Nontechnical Contributor Features

  • Easy Google OAuth login
  • Seamless UI to modify the dataframe
    • Rename columns (Shift Click)
    • Drag around columns
    • Modify values
    • Add new columns and rows
  • Send the results back with the click of a button
  • Work with large amounts of data quickly
  • Multiple collaborator support
    • See which cells other collaborators are editing
    • Sync all changes other collaborators live

How to Run

  1. pip install share-df
  2. If you do not already have one, generate an auth token for free in less than a minute with ngrok
  3. Create a .env file in your directory with NGROK_AUTHTOKEN=
  4. import and call the function on any df!

Example Code

import pandas as pd
from share_df import pandaBear

df = pd.DataFrame({
    'Name': ['John', 'Alice', 'Bob', 'Carol'],
    'City': ['New York', 'London', 'Paris', 'Tokyo'],
    'Salary': [50000, 60000, 75000, 65000]
})

df = pandaBear(df)
print(df)

Handling Big Data

  • As per the demo, currently, the site takes 6 seconds to load a million rows.
  • After loading, it can handle cell changes, row additions, column sorting, new columns, fast scrolling, and sending the data back frictionlessly.
  • That being said given interest I can optimize this.

Google Colab

  • This code works by creating a localhost and then tunneling traffic to make it accessible to other people.
  • Thereby, since Google Colab code runs on a VM this is an interesting challenge to handle.
  • As of 0.1.7 the package offers support for creating a Google-generated link for DFs but this link is not shareable.
  • For Google Colab instead of using a .env I recommend putting your NGROK_AUTHTOKEN into the Google Colab secrets manager (key icon on the left side of the screen). That way your secrets also can be synced to other notebooks and you don't have to repeat the .env uploading each time.
  • I initially aimed for full functionality (link sharing) with Google Colab however it seems impossible as Colab locks it to Colab session authentification.
  • Google has also stated that they may deprecate their serve_kernel_port_as_window function in the future in which case it will be swapped to serve_kernel_port_as_iframe and the same functionality will remain except it will be in the IFrame.
  • For now, there is an optional parameter that allows you to use the editor in IFrame mode.
  • Check out a demo notebook here.

Community Requested Features (eg. from the reddit thread)

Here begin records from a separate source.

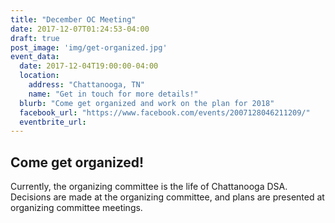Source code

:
 ```yaml
---
title: "December OC Meeting"
date: 2017-12-07T01:24:53-04:00
draft: true
post_image: 'img/get-organized.jpg'
event_data:
  date: 2017-12-04T19:00:00-04:00
  location:
    address: "Chattanooga, TN"
    name: "Get in touch for more details!"
  blurb: "Come get organized and work on the plan for 2018"
  facebook_url: "https://www.facebook.com/events/2007128046211209/"
  eventbrite_url:
---
```


## Come get organized!

Currently, the organizing committee is the life of Chattanooga DSA. Decisions are
made at the organizing committee, and plans are presented at organizing committee
meetings.

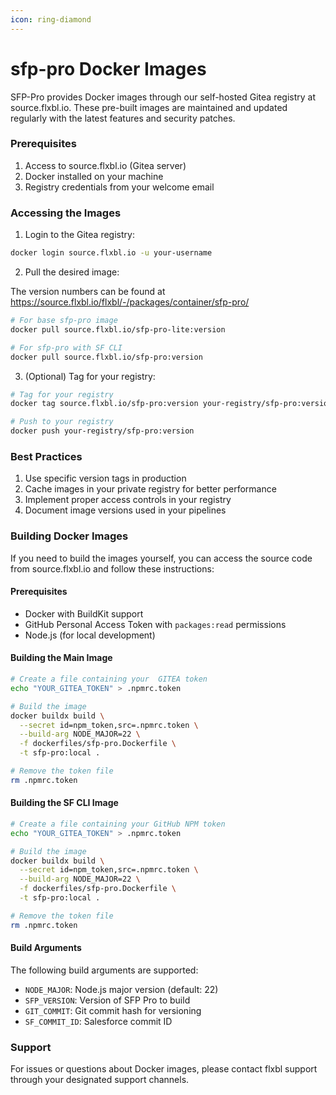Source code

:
 ```yaml
---
icon: ring-diamond
---
```


# sfp-pro Docker Images

SFP-Pro provides Docker images through our self-hosted Gitea registry at source.flxbl.io. These pre-built images are maintained and updated regularly with the latest features and security patches.

### Prerequisites

1. Access to source.flxbl.io (Gitea server)
2. Docker installed on your machine
3. Registry credentials from your welcome email

### Accessing the Images

1. Login to the Gitea registry:
```bash
docker login source.flxbl.io -u your-username
```

2. Pull the desired image:

The version numbers can be found at https://source.flxbl.io/flxbl/-/packages/container/sfp-pro/

```bash
# For base sfp-pro image
docker pull source.flxbl.io/sfp-pro-lite:version

# For sfp-pro with SF CLI
docker pull source.flxbl.io/sfp-pro:version
```

3. (Optional) Tag for your registry:
```bash
# Tag for your registry
docker tag source.flxbl.io/sfp-pro:version your-registry/sfp-pro:version

# Push to your registry
docker push your-registry/sfp-pro:version
```

### Best Practices

1. Use specific version tags in production
2. Cache images in your private registry for better performance
3. Implement proper access controls in your registry
4. Document image versions used in your pipelines

### Building Docker Images

If you need to build the images yourself, you can access the source code from source.flxbl.io and follow these instructions:

#### Prerequisites

- Docker with BuildKit support
- GitHub Personal Access Token with `packages:read` permissions
- Node.js (for local development)

#### Building the Main Image

```bash
# Create a file containing your  GITEA token
echo "YOUR_GITEA_TOKEN" > .npmrc.token

# Build the image
docker buildx build \
  --secret id=npm_token,src=.npmrc.token \
  --build-arg NODE_MAJOR=22 \
  -f dockerfiles/sfp-pro.Dockerfile \
  -t sfp-pro:local .

# Remove the token file
rm .npmrc.token
```

#### Building the SF CLI Image

```bash
# Create a file containing your GitHub NPM token
echo "YOUR_GITEA_TOKEN" > .npmrc.token

# Build the image
docker buildx build \
  --secret id=npm_token,src=.npmrc.token \
  --build-arg NODE_MAJOR=22 \
  -f dockerfiles/sfp-pro.Dockerfile \
  -t sfp-pro:local .

# Remove the token file
rm .npmrc.token
```

#### Build Arguments

The following build arguments are supported:
- `NODE_MAJOR`: Node.js major version (default: 22)
- `SFP_VERSION`: Version of SFP Pro to build
- `GIT_COMMIT`: Git commit hash for versioning
- `SF_COMMIT_ID`: Salesforce commit ID

### Support

For issues or questions about Docker images, please contact flxbl support through your designated support channels.
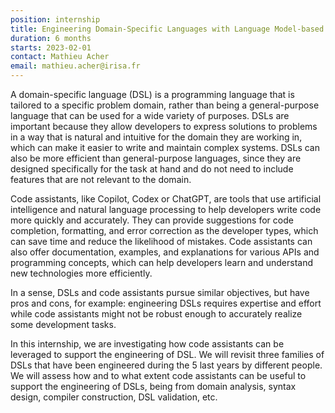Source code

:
 ```yaml
---
position: internship
title: Engineering Domain-Specific Languages with Language Model-based Assistant
duration: 6 months
starts: 2023-02-01
contact: Mathieu Acher
email: mathieu.acher@irisa.fr 
---
```


A domain-specific language (DSL) is a programming language that is tailored to a specific problem domain, rather than being a general-purpose language that can be used for a wide variety of purposes. 
DSLs are important because they allow developers to express solutions to problems in a way that is natural and intuitive for the domain they are working in, which can make it easier to write and maintain complex systems. 
DSLs can also be more efficient than general-purpose languages, since they are designed specifically for the task at hand and do not need to include features that are not relevant to the domain. 

Code assistants, like Copilot, Codex or ChatGPT, are tools that use artificial intelligence and natural language processing to help developers write code more quickly and accurately. 
They can provide suggestions for code completion, formatting, and error correction as the developer types, which can save time and reduce the likelihood of mistakes. 
Code assistants can also offer documentation, examples, and explanations for various APIs and programming concepts, which can help developers learn and understand new technologies more efficiently. 

In a sense, DSLs and code assistants pursue similar objectives, but have pros and cons, for example: engineering DSLs requires expertise and effort while code assistants might not be robust enough to accurately realize some development tasks.

In this internship, we are investigating how code assistants can be leveraged to support the engineering of DSL. 
We will revisit three families of DSLs that have been engineered during the 5 last years by different people. 
We will assess how and to what extent code assistants can be useful to support the engineering of DSLs, being from domain analysis, syntax design, compiler construction, DSL validation, etc.


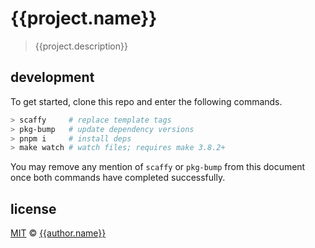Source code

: # {{project.name}}
> {{project.description}}

## development
To get started, clone this repo and enter the following commands.
```sh
> scaffy     # replace template tags
> pkg-bump   # update dependency versions
> pnpm i     # install deps
> make watch # watch files; requires make 3.8.2+
```

You may remove any mention of `scaffy` or `pkg-bump` from this document once both commands have completed successfully.

## license
[MIT](https://opensource.org/licenses/MIT) © [{{author.name}}]({{author.website}})
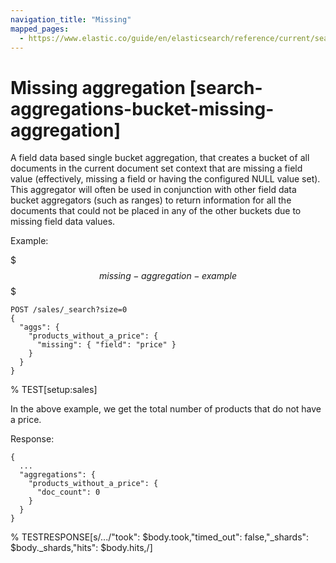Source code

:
 ```yaml
---
navigation_title: "Missing"
mapped_pages:
  - https://www.elastic.co/guide/en/elasticsearch/reference/current/search-aggregations-bucket-missing-aggregation.html
---
```


# Missing aggregation [search-aggregations-bucket-missing-aggregation]


A field data based single bucket aggregation, that creates a bucket of all documents in the current document set context that are missing a field value (effectively, missing a field or having the configured NULL value set). This aggregator will often be used in conjunction with other field data bucket aggregators (such as ranges) to return information for all the documents that could not be placed in any of the other buckets due to missing field data values.

Example:

$$$missing-aggregation-example$$$

```console
POST /sales/_search?size=0
{
  "aggs": {
    "products_without_a_price": {
      "missing": { "field": "price" }
    }
  }
}
```
% TEST[setup:sales]

In the above example, we get the total number of products that do not have a price.

Response:

```console-result
{
  ...
  "aggregations": {
    "products_without_a_price": {
      "doc_count": 0
    }
  }
}
```
% TESTRESPONSE[s/\.\.\./"took": $body.took,"timed_out": false,"_shards": $body._shards,"hits": $body.hits,/]

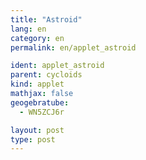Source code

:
 ```yaml
---
title: "Astroid"
lang: en
category: en
permalink: en/applet_astroid

ident: applet_astroid
parent: cycloids
kind: applet
mathjax: false
geogebratube:
  - WN5ZCJ6r

layout: post
type: post
---
```


<div style="height:600px; width:800px; margin: auto;" id="applet_containerWN5ZCJ6r"></div>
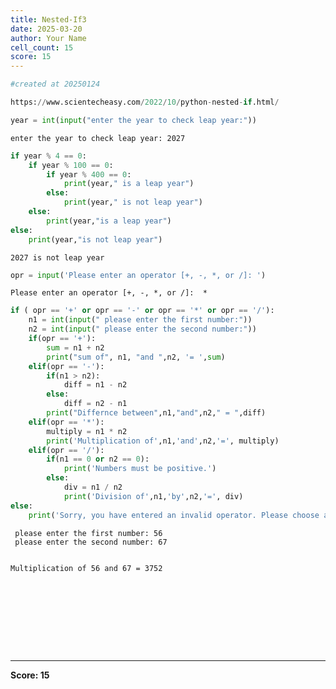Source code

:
 ```yaml
---
title: Nested-If3
date: 2025-03-20
author: Your Name
cell_count: 15
score: 15
---
```


```python
#created at 20250124
```


```python
https://www.scientecheasy.com/2022/10/python-nested-if.html/
```


```python
year = int(input("enter the year to check leap year:"))
```

    enter the year to check leap year: 2027



```python
if year % 4 == 0:
    if year % 100 == 0:
        if year % 400 == 0:
            print(year," is a leap year")
        else:
            print(year," is not leap year")
    else:
        print(year,"is a leap year")
else:
    print(year,"is not leap year")
```

    2027 is not leap year



```python
opr = input('Please enter an operator [+, -, *, or /]: ')
```

    Please enter an operator [+, -, *, or /]:  *



```python
if ( opr == '+' or opr == '-' or opr == '*' or opr == '/'):
    n1 = int(input(" please enter the first number:"))
    n2 = int(input(" please enter the second number:"))
    if(opr == '+'):
        sum = n1 + n2
        print("sum of", n1, "and ",n2, '= ',sum)
    elif(opr == '-'):
        if(n1 > n2):
            diff = n1 - n2
        else:
            diff = n2 - n1
        print("Differnce between",n1,"and",n2," = ",diff)
    elif(opr == '*'):
        multiply = n1 * n2
        print('Multiplication of',n1,'and',n2,'=', multiply)
    elif(opr == '/'):
        if(n1 == 0 or n2 == 0):
            print('Numbers must be positive.')
        else:
            div = n1 / n2
            print('Division of',n1,'by',n2,'=', div)
else:
    print('Sorry, you have entered an invalid operator. Please choose any of these +, -, *, or /.')

```

     please enter the first number: 56
     please enter the second number: 67


    Multiplication of 56 and 67 = 3752



```python

```


```python

```


```python

```


```python

```


```python

```


```python

```


```python

```


```python

```


```python

```


---
**Score: 15**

☑ 3rd option for discarding changes (completed as of 1.1.0)

☑ FastAPI template for easier maintenance

☑ Multiple authenticated users

Project details


Download files

Download the file for your platform. If you're not sure which to choose, learn more about installing packages.

Source Distribution

share_df-1.4.9.tar.gz (33.1 kB view details)

Uploaded Source

Built Distribution

If you're not sure about the file name format, learn more about wheel file names.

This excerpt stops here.